Establishment and validation of single-cell analysis using CD patient-derived small intestinal organoids
To gain further insight into the gene expression pattern of CD patient-derived small intestinal stem cells we optimized our method for single-cell analysis [11]. We examined the cell-size distribution of the single-cell suspension, and found the diameter of dissociated human small intestinal epithelial cells reached more than 10 μm (the average diameter was 14.88 μm for organoid cells). Using the optimized microfluidic chip, we were able to capture a single intestinal organoid cell at around 80% efficiency (Fig. 3a, b). To identify the single-cell gene expression profile, over 100 small intestinal organoid-derived IECs were analyzed for each patient. We were able to obtain gene expression data for 12 ISC-marker genes (Suppl. Table S2). Hierarchical analysis of the data confirmed that the small intestinal organoids harbor a proportion of cells co-expressing multiple ISC-specific genes (Fig. 3c and Suppl. Fig. S4). Consistent with the immunostaining (Fig. 2c), both OLFM4 and SLC12A2 appeared to be expressed by a relatively wide range of cells. In contrast, LGR5 and SMOC2 were expressed by a relatively limited population of small intestinal IECs co-expressing multiple ISC-specific genes. Except for LRIG1, ISC markers representing ‘+ 4’ cells such as BMI1 and HopX were expressed at a low level indicating that those organoids are dominantly maintained by CBC-type ISCs. Also, LGR5 and SMOC2 showed similar expression patterns in all of the analyzed organoids, and were constantly classified at the closest distance within the gene hierarchy. Thus, our results suggest that the expression patterns of LGR5 and SMOC2 may be important for the hierarchical classification of small intestinal stem cells.
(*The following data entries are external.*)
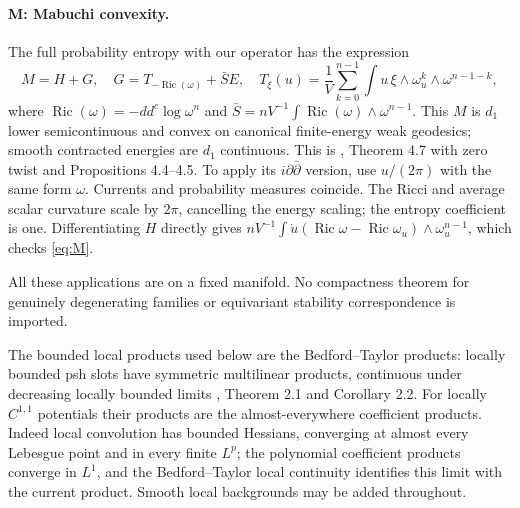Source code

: \documentclass[11pt]{article}
\newcommand{\Ric}{\operatorname{Ric}}
\newcommand{\ddc}{dd^c}
\theoremstyle{remark}\newtheorem{remark}[theorem]{Remark}
\begin{document}
\paragraph{M: Mabuchi convexity.}
The full probability entropy with our operator has the expression
\begin{equation}\label{eq:M}
 M=H+G,\quad G=T_{-\Ric(\omega)}+\bar S E,\quad
 T_\xi(u)=\frac1V\sum_{k=0}^{n-1}
 \int u\,\xi\wedge\omega_u^k\wedge\omega^{n-1-k},
\end{equation}
where $\Ric(\omega)=-\ddc\log\omega^n$ and
$\bar S=nV^{-1}\int\Ric(\omega)\wedge\omega^{n-1}$.
This $M$ is $d_1$ lower semicontinuous and convex on canonical
finite-energy weak geodesics; smooth contracted energies are $d_1$
continuous. This is \cite{BDL}, Theorem 4.7 with zero twist and
Propositions 4.4--4.5. To apply its $i\partial\bar\partial$ version,
use $u/(2\pi)$ with the same form $\omega$. Currents and probability
measures coincide. The Ricci and average scalar curvature scale by
$2\pi$, cancelling the energy scaling; the entropy coefficient is
one. Differentiating $H$ directly gives
$nV^{-1}\int\dot u(\Ric\omega-\Ric\omega_u)\wedge\omega_u^{n-1}$,
which checks \eqref{eq:M}.

All these applications are on a fixed manifold. No compactness
theorem for genuinely degenerating families or equivariant stability
correspondence is imported.

The bounded local products used below are the Bedford--Taylor
products: locally bounded psh slots have symmetric multilinear
products, continuous under decreasing locally bounded limits
\cite{BT}, Theorem 2.1 and Corollary 2.2. For locally $C^{1,1}$
potentials their products are the almost-everywhere coefficient
products. Indeed local convolution has bounded Hessians, converging
at almost every Lebesgue point and in every finite $L^p$; the
polynomial coefficient products converge in $L^1$, and the
Bedford--Taylor local continuity identifies this limit with the
current product. Smooth local backgrounds may be added throughout.
\end{document}
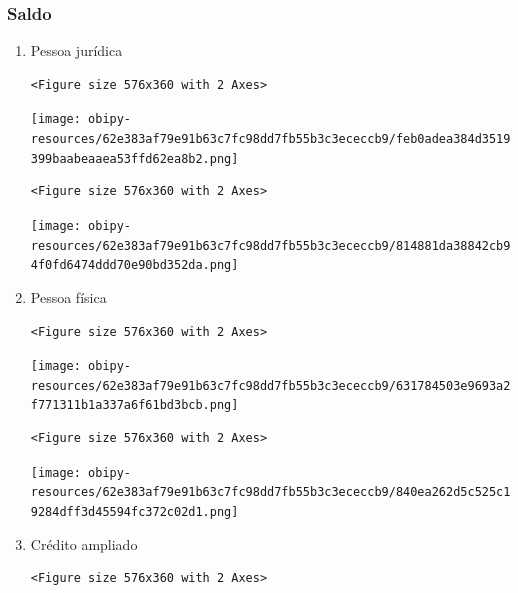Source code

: \documentclass[11pt]{article}
\begin{document}
\subsubsection{Saldo}
\label{sec:orgd6b72ed}

\begin{enumerate}
\item Pessoa jurídica
\label{sec:orgca2c631}

\begin{verbatim}
<Figure size 576x360 with 2 Axes>
\end{verbatim}


\begin{center}
\texttt{[image: obipy-resources/62e383af79e91b63c7fc98dd7fb55b3c3ececcb9/feb0adea384d3519399baabeaaea53ffd62ea8b2.png]}
\end{center}


\begin{verbatim}
<Figure size 576x360 with 2 Axes>
\end{verbatim}


\begin{center}
\texttt{[image: obipy-resources/62e383af79e91b63c7fc98dd7fb55b3c3ececcb9/814881da38842cb94f0fd6474ddd70e90bd352da.png]}
\end{center}

\item Pessoa física
\label{sec:orgcf2c8fc}

\begin{verbatim}
<Figure size 576x360 with 2 Axes>
\end{verbatim}


\begin{center}
\texttt{[image: obipy-resources/62e383af79e91b63c7fc98dd7fb55b3c3ececcb9/631784503e9693a2f771311b1a337a6f61bd3bcb.png]}
\end{center}

\begin{verbatim}
<Figure size 576x360 with 2 Axes>
\end{verbatim}


\begin{center}
\texttt{[image: obipy-resources/62e383af79e91b63c7fc98dd7fb55b3c3ececcb9/840ea262d5c525c19284dff3d45594fc372c02d1.png]}
\end{center}

\item Crédito ampliado
\label{sec:orgea5075c}

\begin{verbatim}
<Figure size 576x360 with 2 Axes>
\end{verbatim}



\end{enumerate}
\end{document}
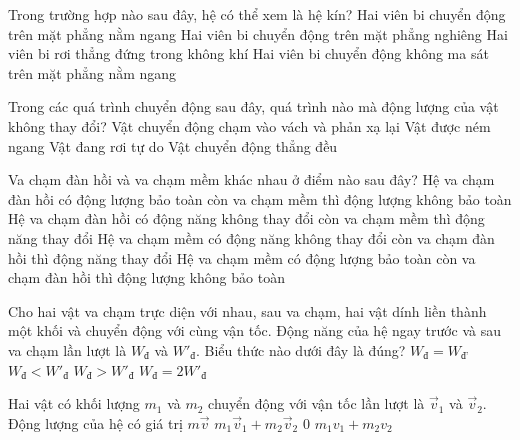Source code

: \begin{ex}
Trong trường hợp nào sau đây, hệ có thể xem là hệ kín?	
	\choice
	{Hai viên bi chuyển động trên mặt phẳng nằm ngang}
	{Hai viên bi chuyển động trên mặt phẳng nghiêng}
	{Hai viên bi rơi thẳng đứng trong không khí}
	{\True Hai viên bi chuyển động không ma sát trên mặt phẳng nằm ngang}
	\loigiai{}
\end{ex}
\begin{ex}
	Trong các quá trình chuyển động sau đây, quá trình nào mà động lượng của vật không thay đổi?
	\choice
	{Vật chuyển động chạm vào vách và phản xạ lại}
	{Vật được ném ngang}
	{Vật đang rơi tự do}
	{\True Vật chuyển động thẳng đều}
	\loigiai{}
\end{ex}
\begin{ex}
Va chạm đàn hồi và va chạm mềm khác nhau ở điểm nào sau đây?	
	\choice
	{Hệ va chạm đàn hồi có động lượng bảo toàn còn va chạm mềm thì động lượng không bảo toàn}
	{\True Hệ va chạm đàn hồi có động năng không thay đổi còn va chạm mềm thì động năng thay đổi}
	{Hệ va chạm mềm có động năng không thay đổi còn va chạm đàn hồi thì động năng thay đổi}
	{Hệ va chạm mềm có động lượng bảo toàn còn va chạm đàn hồi thì động lượng không bảo toàn}
	\loigiai{}
\end{ex}
\begin{ex}
	Cho hai vật va chạm trực diện với nhau, sau va chạm, hai vật dính liền thành một khối và chuyển động với cùng vận tốc. Động năng của hệ ngay trước và sau va chạm lần lượt là $W_\text{đ}$ và $W'_\text{đ}$. Biểu thức nào dưới đây là đúng?
	\choice
	{$W_\text{đ}=W_\text{đ'}$}
	{$W_\text{đ}<W'_\text{đ}$}
	{\True $W_\text{đ}>W'_\text{đ}$}
	{$W_\text{đ}=2W'_\text{đ}$}
\end{ex}
\begin{ex}
	Hai vật có khối lượng $m_1$ và $m_2$ chuyển động với vận tốc lần lượt là $\vec v_1$ và $\vec v_2$. Động lượng của hệ có giá trị 
	\choice
	{$m\vec v$}
	{\True $m_1\vec v_1+m_2\vec v_2$}
	{0}
	{$m_1v_1+m_2v_2$}
	\loigiai{}
\end{ex}
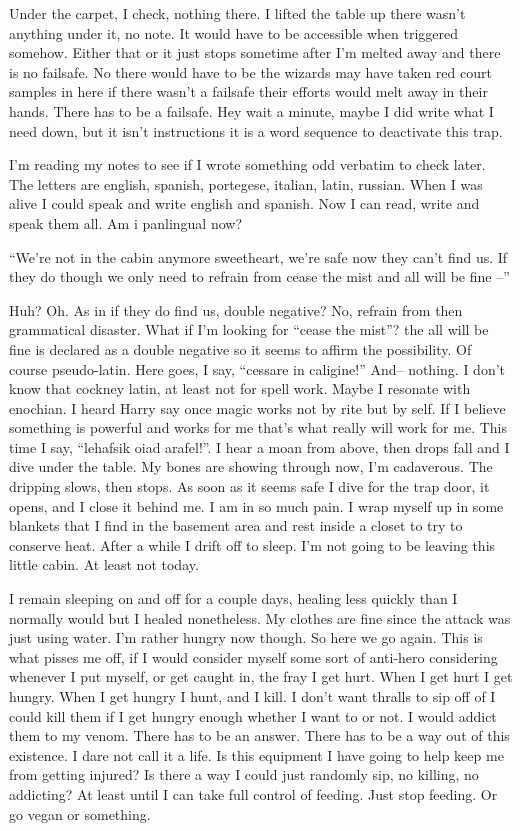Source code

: Under the carpet, I check, nothing there. I lifted the table up there wasn't anything under it, no note. It would have to be accessible when triggered somehow. Either that or it just stops sometime after I'm melted away and there is no failsafe. No there would have to be the wizards may have taken red court samples in here if there wasn't a failsafe their efforts would melt away in their hands. There has to be a failsafe. Hey wait a minute, maybe I did write what I need down, but it isn't instructions it is a word sequence to deactivate this trap.

I'm reading my notes to see if I wrote something odd verbatim to check later. The letters are english, spanish, portegese, italian, latin, russian. When I was alive I could speak and write english and spanish. Now I can read, write and speak them all. Am i panlingual now?

``We're not in the cabin anymore sweetheart, we're safe now they can't find us. If they do though we only need to refrain from cease the mist and all will be fine --''

Huh? Oh. As in if they do find us, double negative? No, refrain from then grammatical disaster. What if I'm looking for ``cease the mist''? the all will be fine is declared as a double negative so it seems to affirm the possibility. Of course pseudo-latin. Here goes, I say, ``cessare in caligine!'' And-- nothing. I don't know that cockney latin, at least not for spell work. Maybe I resonate with enochian. I heard Harry say once magic works not by rite but by self. If I believe something is powerful and works for me that's what really will work for me. This time I say, ``lehafsik oiad arafel!''. I hear a moan from above, then drops fall and I dive under the table. My bones are showing through now, I'm cadaverous. The dripping slows, then stops. As soon as it seems safe I dive for the trap door, it opens, and I close it behind me. I am in so much pain. I wrap myself up in some blankets that I find in the basement area and rest inside a closet to try to conserve heat. After a while I drift off to sleep. I'm not going to be leaving this little cabin. At least not today.

I remain sleeping on and off for a couple days, healing less quickly than I normally would but I healed nonetheless. My clothes are fine since the attack was just using water. I'm rather hungry now though. So here we go again. This is what pisses me off, if I would consider myself some sort of anti-hero considering whenever I put myself, or get caught in, the fray I get hurt. When I get hurt I get hungry. When I get hungry I hunt, and I kill. I don't want thralls to sip off of I could kill them if I get hungry enough whether I want to or not. I would addict them to my venom. There has to be an answer. There has to be a way out of this existence. I dare not call it a life. Is this equipment I have going to help keep me from getting injured? Is there a way I could just randomly sip, no killing, no addicting? At least until I can take full control of feeding. Just stop feeding. Or go vegan or something.

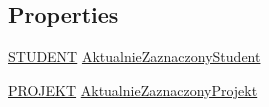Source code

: \subsection*{Properties}
\begin{DoxyCompactItemize}
\item 
\hyperlink{class_dziennik_ocen_1_1_s_t_u_d_e_n_t}{S\+T\+U\+D\+E\+NT} \hyperlink{class_dziennik_ocen_1_1_form_prowadzacy_affdca976e8a2ca32c6aef4f70a7996d2}{Aktualnie\+Zaznaczony\+Student}
\item 
\hyperlink{class_dziennik_ocen_1_1_p_r_o_j_e_k_t}{P\+R\+O\+J\+E\+KT} \hyperlink{class_dziennik_ocen_1_1_form_prowadzacy_adf43b053c3531f1dc0a758e08a282955}{Aktualnie\+Zaznaczony\+Projekt}
\end{DoxyCompactItemize}
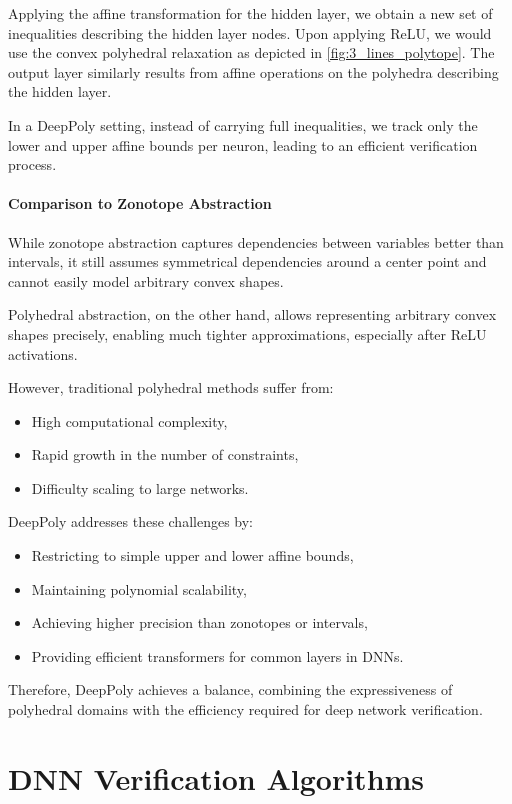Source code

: \documentclass[oneside,11pt,dvipsnames]{book}
\begin{document}
Applying the affine transformation for the hidden layer, we obtain a new set of inequalities describing the hidden layer nodes. Upon applying ReLU, we would use the convex polyhedral relaxation as depicted in \autoref{fig:3_lines_polytope}. The output layer similarly results from affine operations on the polyhedra describing the hidden layer.

In a DeepPoly setting, instead of carrying full inequalities, we track only the lower and upper affine bounds per neuron, leading to an efficient verification process.

\subsection{Comparison to Zonotope Abstraction}

While zonotope abstraction captures dependencies between variables better than intervals, it still assumes symmetrical dependencies around a center point and cannot easily model arbitrary convex shapes.

Polyhedral abstraction, on the other hand, allows representing arbitrary convex shapes precisely, enabling much tighter approximations, especially after ReLU activations.

However, traditional polyhedral methods suffer from:
\begin{itemize}
    \item High computational complexity,
    \item Rapid growth in the number of constraints,
    \item Difficulty scaling to large networks.
\end{itemize}

DeepPoly addresses these challenges by:
\begin{itemize}
    \item Restricting to simple upper and lower affine bounds,
    \item Maintaining polynomial scalability,
    \item Achieving higher precision than zonotopes or intervals,
    \item Providing efficient transformers for common layers in DNNs.
\end{itemize}

Therefore, DeepPoly achieves a balance, combining the expressiveness of polyhedral domains with the efficiency required for deep network verification.




\part{DNN Verification Algorithms}
\end{document}
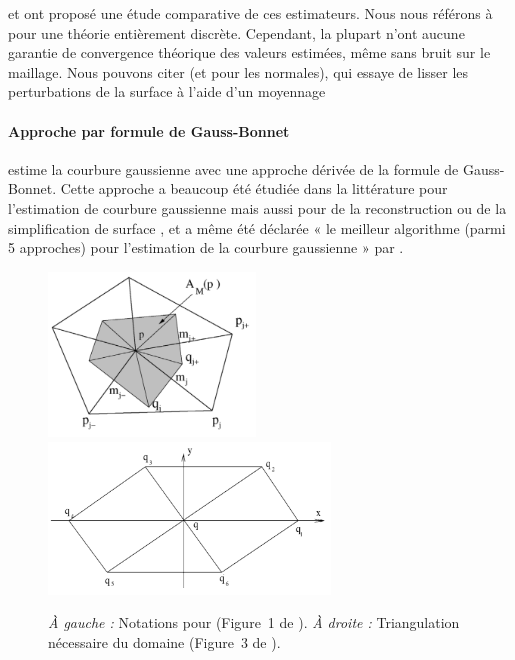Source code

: %
 et  ont proposé
une étude comparative de ces estimateurs. Nous nous référons à
 pour une théorie entièrement discrète.
Cependant, la plupart n'ont aucune garantie de convergence théorique des
valeurs estimées, même sans bruit sur le maillage. Nous pouvons citer
\cite{Rusinkiewicz2004} (et \cite{Page2002} pour les normales), qui essaye de lisser les perturbations de la surface à l'aide d'un moyennage

\paragraph{Approche par formule de Gauss-Bonnet}
%
 estime la courbure gaussienne avec une approche dérivée de
la formule de Gauss-Bonnet. Cette approche a beaucoup été
étudiée dans la littérature pour l'estimation de courbure gaussienne
\cite{Meek2000, Stokely1992} mais aussi pour de la reconstruction \cite{Dyn2001}
ou de la simplification de surface \cite{Kim2002}, et a même été déclarée « le
meilleur algorithme (parmi 5 approches) pour l'estimation de la courbure
gaussienne » par .

\begin{figure}[ht]
    \begin{center}
      \includegraphics[width=5.5cm]{images/Curvature/Notations_Xu}
      \includegraphics[width=7.5cm]{images/Curvature/Notations_Xu_2}
    \end{center}
    \caption[Notations pour .]{\emph{À gauche :} Notations pour  (Figure~1 de \cite{Xu2006}). \emph{À droite :} Triangulation nécessaire du domaine (Figure~3 de \cite{Xu2006}).}
    \label{fig:xu_notations}
\end{figure}


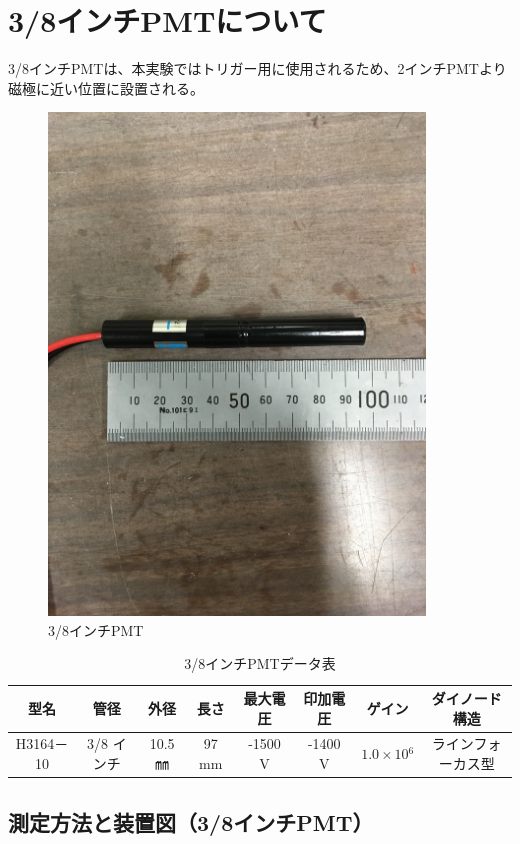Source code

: \section{3/8インチPMTについて}
3/8インチPMTは、本実験ではトリガー用に使用されるため、2インチPMTより磁極に近い位置に設置される。
\begin{figure}[H]
	\centering
		\includegraphics[width=10cm]{fig/iguchi/miniPMT.jpg}
	\caption{3/8インチPMT}
	\label{3/8inch}
\end{figure}
\begin{table}[htb]
	\begin{center}
	
	  \begin{tabular}{|c|c|c|c|c|c|c|c|} \hline
		型名& 管径 & 外径 & 長さ & 最大電圧 & 印加電圧 & ゲイン & ダイノード構造 \\ \hline \hline
		H3164－10 & 3/8 インチ & 10.5 ㎜ & 97 mm & -1500 V & -1400 V & $1.0\times10{^{6}}$ &ラインフォーカス型 \\ \hline
	\end{tabular}
	  \caption{3/8インチPMTデータ表}
	\end{center}
\end{table}


\subsection{測定方法と装置図（3/8インチPMT）}

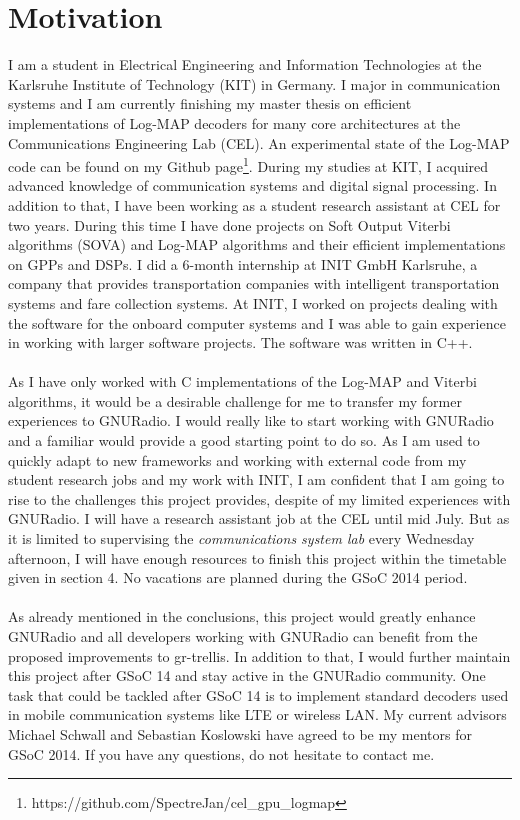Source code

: \documentclass[11pt,		%
	    DIV12,		%
	    a4paper,		%
	    final,		%
	    halfparskip,	%
	    ]{scrartcl}		%
\begin{document}
\section{Motivation}
I am a student in Electrical Engineering and Information Technologies at the Karlsruhe Institute of Technology (KIT) in Germany. I major in communication systems and I am currently finishing my master thesis on efficient implementations of Log-MAP decoders for many core architectures at the Communications Engineering Lab (CEL). An experimental state of the Log-MAP code can be found on my Github page\footnote[1]{https://github.com/SpectreJan/cel\_gpu\_logmap}. During my studies at KIT, I acquired advanced knowledge of communication systems and digital signal processing. In addition to that, I have been working as a student research assistant at CEL for two years. During this time I have done projects on Soft Output Viterbi algorithms (SOVA) and Log-MAP algorithms and their efficient implementations on GPPs and DSPs. I did a 6-month internship at INIT GmbH Karlsruhe, a company that provides transportation companies with intelligent transportation systems and fare collection systems. At INIT, I worked on projects dealing with the software for the onboard computer systems and I was able to gain experience in working with larger software projects. The software was written in C++.\\ \\As I have only worked with C implementations of the Log-MAP and Viterbi algorithms, it would be a desirable challenge for me to transfer my former experiences to GNURadio. I would really like to start working with GNURadio and a familiar would provide a good starting point to do so. As I am used to quickly adapt to new frameworks and working with external code from my student research jobs and my work with INIT, I am confident that I am going to rise to the challenges this project provides, despite of my limited experiences with GNURadio. I will have a research assistant job at the CEL until mid July. But as it is limited to supervising the \textit{communications system lab} every Wednesday afternoon, I will have enough resources to finish this project within the timetable given in section 4. No vacations are planned during the GSoC 2014 period.\\ \\As already mentioned in the conclusions, this project would greatly enhance GNURadio and all developers working with GNURadio can benefit from the proposed improvements to gr-trellis. In addition to that, I would further maintain this project after GSoC 14 and stay active in the GNURadio community. One task that could be tackled after GSoC 14 is to implement standard decoders used in mobile communication systems like LTE or wireless LAN. My current advisors Michael Schwall and Sebastian Koslowski have agreed to be my mentors for GSoC 2014. If you have any questions, do not hesitate to contact me.\newpage                    
\appendix

%  
%  
%  
  
\end{document}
Comprehensive analysis of ISC-marker gene expression in SIOs
We next performed comprehensive analysis of the single-cell data. The principal component (PCA) analysis of the whole data revealed the possible existence of two major cell groups (Fig. 4a). However, the analysis did not clearly illustrate any patient specific, or study group specific distribution of the single-cell gene expression profiles (Fig. 4a, b). We compared the expression level of each gene among small intestinal organoids (Fig. 4c). The single-cell gene expression profiles for each ISC-marker gene were similar. Among the ISC-marker genes, LGR5 and SMOC2 showed a similar expression pattern that differed from those of OLFM4 and SLC12A2, confirming former observations of the hierarchical analysis. For further identification of small intestinal epithelial cell subgroups, we subjected our dataset to a t-distributed stochastic neighbor embedding (tSNE) analysis [30–33]. By analyzing the data based on similarity of cellular gene expression profiles, we identified three distinct clusters of small intestinal epithelial cells (Fig. 5a). In particular, both cluster #1 and cluster #2 were clearly conserved under different analysis conditions (Suppl. Fig. S5). Our results indicated that cluster #1 represents small intestinal epithelial cells co-expressing multiple ISC-markers at the highest level (Fig. 5b and Suppl. Fig. S6). Cluster #2 also represented a subgroup of small intestinal epithelial cells expressing several ISC-markers, but showing expression of BMI1 at an undetectable level. Cluster #3 was the smallest subgroup showing expression of LGR5 at an undetectable level. These cells expressed other ISC marker genes at a low level, and thus did not appear to be a good candidate for ISC sub-population.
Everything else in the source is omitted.